(Extracted data entries)
______________________________
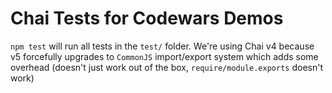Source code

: # Chai Tests for Codewars Demos

`npm test` will run all tests in the `test/` folder. We're using Chai v4 because v5 forcefully upgrades to `CommonJS` import/export system which adds some overhead (doesn't just work out of the box, `require/module.exports` doesn't work)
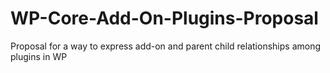 # WP-Core-Add-On-Plugins-Proposal
Proposal for a way to express add-on and parent child relationships among plugins in WP
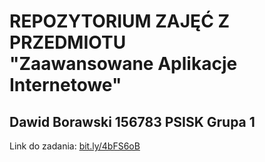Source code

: # REPOZYTORIUM ZAJĘĆ Z PRZEDMIOTU<br/>  "Zaawansowane Aplikacje Internetowe"
## Dawid Borawski 156783 PSISK Grupa 1

Link do zadania: [bit.ly/4bFS6oB](bit.ly/4bFS6oB)
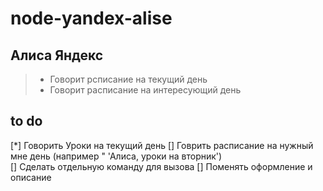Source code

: # node-yandex-alise
## Алиса Яндекс

> * Говорит рсписание на текущий день
> * Говорит расписание на интересующий день

## to do

[*] Говорить Уроки на текущий день
[] Говрить расписание на нужный мне день (например " 'Алиса, уроки на вторник')  
[] Сделать отдельную команду для вызова
[] Поменять оформление и описание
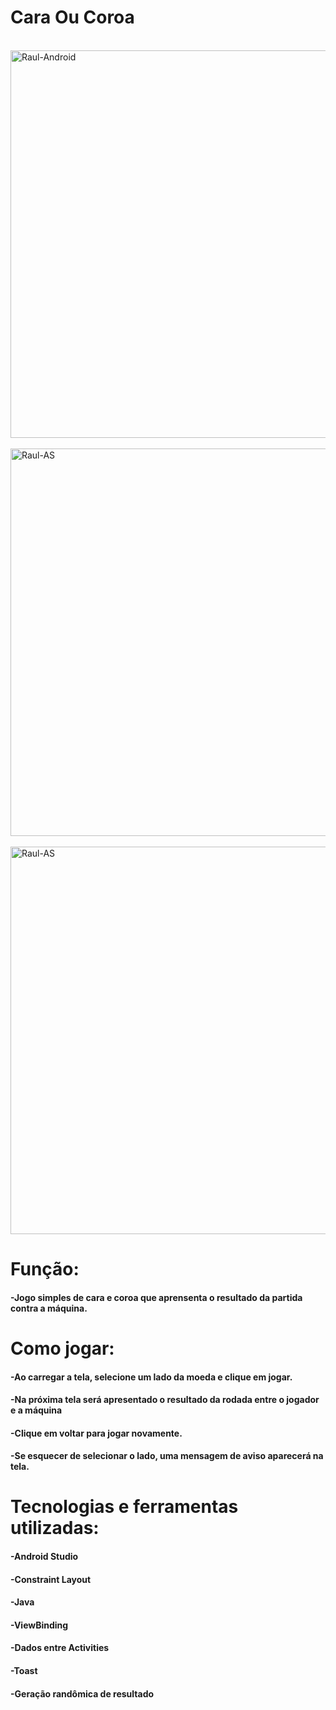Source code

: # Cara Ou Coroa

<div ><br>
  <img align="center" alt="Raul-Android" height="620" width="1024" src="https://user-images.githubusercontent.com/81999143/169411536-8d0b7316-0abe-464e-831d-af03890579a2.png">
  </div>
  
  
  <div ><br>
  <img align="center" alt="Raul-AS" height="620" width="1024" src="https://user-images.githubusercontent.com/81999143/169412647-d79630cd-53c5-4b81-867c-2e261fd9ea9b.png">
   </div>
   
   
   <div ><br>
  <img align="center" alt="Raul-AS" height="620" width="1024" src="https://user-images.githubusercontent.com/81999143/169413698-876747d4-4514-4ce4-ae41-fa1b3d2a89e6.png">
   </div>
 

##

# Função:

#### -Jogo simples de cara e coroa que aprensenta o resultado da partida contra a máquina.

##

# Como jogar:

#### -Ao carregar a tela, selecione um lado da moeda e clique em jogar.
#### -Na próxima tela será apresentado o resultado da rodada entre o jogador e a máquina
#### -Clique em voltar para jogar novamente.
#### -Se esquecer de selecionar o lado, uma mensagem de aviso aparecerá na tela.

##

# Tecnologias e ferramentas utilizadas:

#### -Android Studio
#### -Constraint Layout
#### -Java
#### -ViewBinding
#### -Dados entre Activities
#### -Toast
#### -Geração randômica de resultado

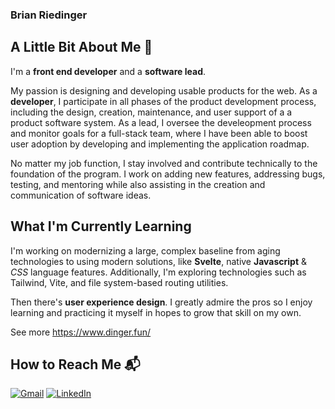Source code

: ### Brian Riedinger

## A Little Bit About Me 👋
I'm a **front end developer** and a **software lead**.

My passion is designing and developing usable products for the web. As a **developer**, I participate in all phases of the product development process, including the design, creation, maintenance, and user support of a a product software system. As a lead, I oversee the develeopment process and monitor goals for a full-stack team, where I have been able to boost user adoption by developing and implementing the application roadmap.

No matter my job function, I stay involved and contribute technically to the foundation of the program. I work on adding new features, addressing bugs, testing, and mentoring while also assisting in the creation and communication of software ideas.

## What I'm Currently Learning
I'm working on modernizing a large, complex baseline from aging technologies to using modern solutions, like **Svelte**, native **Javascript** & *CSS* language features. Additionally, I'm exploring technologies such as Tailwind, Vite, and file system-based routing utilities.

Then there's **user experience design**. I greatly admire the pros so I enjoy learning and practicing it myself in hopes to grow that skill on my own.

See more https://www.dinger.fun/

## How to Reach Me 📬
[![Gmail](https://img.shields.io/badge/gmail-EA4335?style=for-the-badge&logo=Gmail&logoColor=white)](mailto:briedinger@gmail.com)
[![LinkedIn](https://img.shields.io/badge/LinkedIn-0A66C2?style=for-the-badge&logo=LinkedIn&logoColor=white)](https://www.linkedin.com/in/briedinger)



<!--
**briedinger/briedinger** is a ✨ _special_ ✨ repository because its `README.md` (this file) appears on your GitHub profile.

Here are some ideas to get you started:

- 🔭 I’m currently working on ...
- 🌱 I’m currently learning ...
- 👯 I’m looking to collaborate on ...
- 🤔 I’m looking for help with ...
- 💬 Ask me about ...
- 📫 How to reach me: ...
- 😄 Pronouns: ...
- ⚡ Fun fact: ...
-->
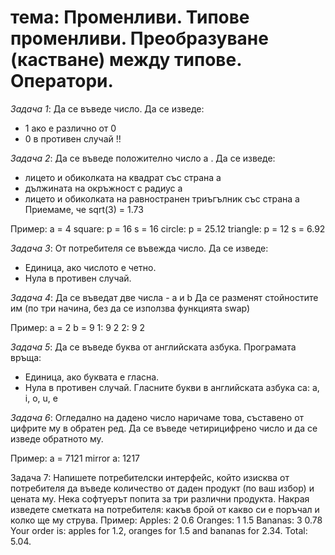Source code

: <h1>тема: Променливи. Типове променливи. Преобразуване (кастване) между типове. Оператори.</h1>

*Задача 1*: Да се въведе число. Да се изведе:
- 1 ако е различно от 0
- 0 в противен случай !!

*Задача 2*: Да се въведе положително число а . Да се изведе:
- лицето и обиколката на квадрат със страна а
- дължината на окръжност с радиус а
- лицето и обиколката на равностранен триъгълник със страна а
Приемаме, че sqrt(3) = 1.73

Пример:
a = 4
square: p = 16 s = 16
circle: p = 25.12
triangle: p = 12 s = 6.92

*Задача 3*: От потребителя се въвежда число. Да се изведе:
- Единица, ако числото е четно.
- Нула в противен случай.

*Задача 4*: Да се въведат две числа - а и b
Да се разменят стойностите им (по три начина, без да се използва функцията swap)

Пример:
a = 2
b = 9
1: 9 2
2: 9 2

*Задача 5*: Да се въведе буква от английската азбука. Програмата връща:
- Единица, ако буквата е гласна.
- Нула в противен случай.
Гласните букви в английската азбука са: a, i, o, u, e

*Задача 6*: Огледално на дадено число наричаме това, съставено от цифрите му в
обратен ред. Да се въведе четирицифрено число и да се изведе обратното му.

Пример:
a = 7121
mirror a: 1217

Задача 7: Напишете потребителски интерфейс, който изисква от потребителя да
въведе количество от даден продукт (по ваш избор) и цената му. Нека софтуерът
попита за три различни продукта. Накрая изведете сметката на потребителя:
какъв брой от какво си е поръчал и колко ще му струва.
Пример:
Apples: 2 0.6
Oranges: 1 1.5
Bananas: 3 0.78
Your order is: apples for 1.2, oranges for 1.5 and bananas for 2.34.
Total: 5.04.
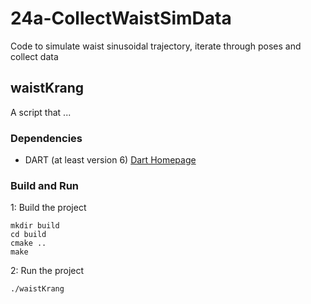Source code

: # 24a-CollectWaistSimData
Code to simulate waist sinusoidal trajectory, iterate through poses and collect data

## waistKrang
A script that ...

### Dependencies
- DART (at least version 6) [Dart Homepage](https://dartsim.github.io)

### Build and Run

1: Build the project

    mkdir build
    cd build
    cmake ..
    make

2: Run the project

    ./waistKrang
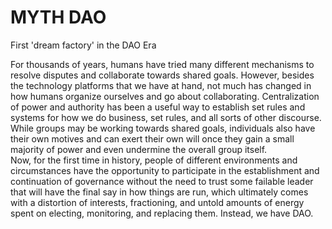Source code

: # MYTH DAO
First 'dream factory' in the DAO Era

For thousands of years, humans have tried many different mechanisms to resolve disputes and collaborate towards shared goals.
However, besides the technology platforms that we have at hand, not much has changed in how humans organize ourselves and 
go about collaborating. Centralization of power and authority has been a useful way to establish set rules and systems for
how we do business, set rules, and all sorts of other discourse. While groups may be working towards shared goals, individuals
also have their own motives and can exert their own will once they gain a small majority of power and even undermine the overall
group itself. \
Now, for the first time in history, people of different environments and circumstances  have the opportunity to participate
in the establishment and continuation of governance without the need to trust some failable leader that will have the
final say in how things are run, which ultimately comes with a distortion of interests, fractioning, and untold amounts
of energy spent on electing, monitoring, and replacing them. Instead, we have DAO.
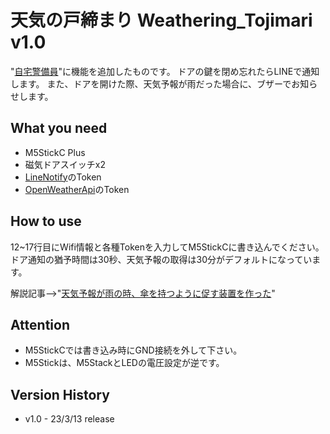 # 天気の戸締まり Weathering_Tojimari v1.0
"[自宅警備員](https://github.com/11104/homeguard)"に機能を追加したものです。
ドアの鍵を閉め忘れたらLINEで通知します。
また、ドアを開けた際、天気予報が雨だった場合に、ブザーでお知らせします。

## What you need
- M5StickC Plus
- 磁気ドアスイッチx2
- [LineNotify](https://notify-bot.line.me/ja/)のToken
- [OpenWeatherApi](https://openweathermap.org)のToken

## How to use
12~17行目にWifi情報と各種Tokenを入力してM5StickCに書き込んでください。
ドア通知の猶予時間は30秒、天気予報の取得は30分がデフォルトになっています。

解説記事-->"[天気予報が雨の時、傘を持つように促す装置を作った](https://qiita.com/nih/items/5b122e9b43f3f10e7acf)"

## Attention
- M5StickCでは書き込み時にGND接続を外して下さい。
- M5Stickは、M5StackとLEDの電圧設定が逆です。

## Version History
- v1.0 - 23/3/13 release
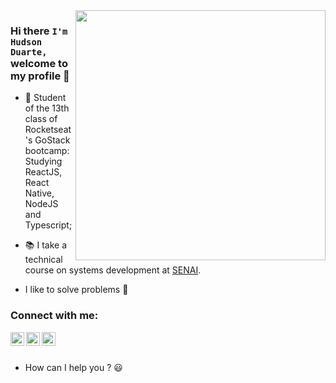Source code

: <img align="right" width="400" src="https://hackernoon.com/images/f2px36fy.gif" />

### Hi there `I'm Hudson Duarte,` welcome to my profile 👋

- :rocket: Student of the 13th class of Rocketseat's GoStack bootcamp: Studying ReactJS, React Native, NodeJS and Typescript;
- :books: I take a technical course on systems development at [SENAI](http://senaiweb.fieb.org.br/senai2/cursos/desenvolvimento-de-sistemas).

- I like to solve problems :exploding_head:

### Connect with me: 
[<img align="left" alt="Hudson Duarte | LinkedIn" width="22px" src="https://cdn.jsdelivr.net/npm/simple-icons@v3/icons/linkedin.svg" />][linkedin]
[<img align="left" alt="Hudson Duarte | Github" width="22px" src="https://cdn.jsdelivr.net/npm/simple-icons@3.4.0/icons/github.svg" />][github]
[<img align="left" alt="Hudson Duarte | E-mail" width="22px" src="https://cdn.jsdelivr.net/npm/simple-icons@3.4.0/icons/microsoftoutlook.svg" />][outlook]
<br />
<br />

- How can I help you ? :smiley:

[linkedin]: https://www.linkedin.com/in/huduarte/
[github]: https://github.com/huduarte
[outlook]: mailto:hudsoneeto@outlook.com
______________________________
*Work instructions:*
Looking at the records above, return exactly the lines from the line with "mirror a: 1217" to the line with "Total: 5.04.", both ends included.

*Exercise solution:*
mirror a: 1217

Задача 7: Напишете потребителски интерфейс, който изисква от потребителя да
въведе количество от даден продукт (по ваш избор) и цената му. Нека софтуерът
попита за три различни продукта. Накрая изведете сметката на потребителя:
какъв брой от какво си е поръчал и колко ще му струва.
Пример:
Apples: 2 0.6
Oranges: 1 1.5
Bananas: 3 0.78
Your order is: apples for 1.2, oranges for 1.5 and bananas for 2.34.
Total: 5.04.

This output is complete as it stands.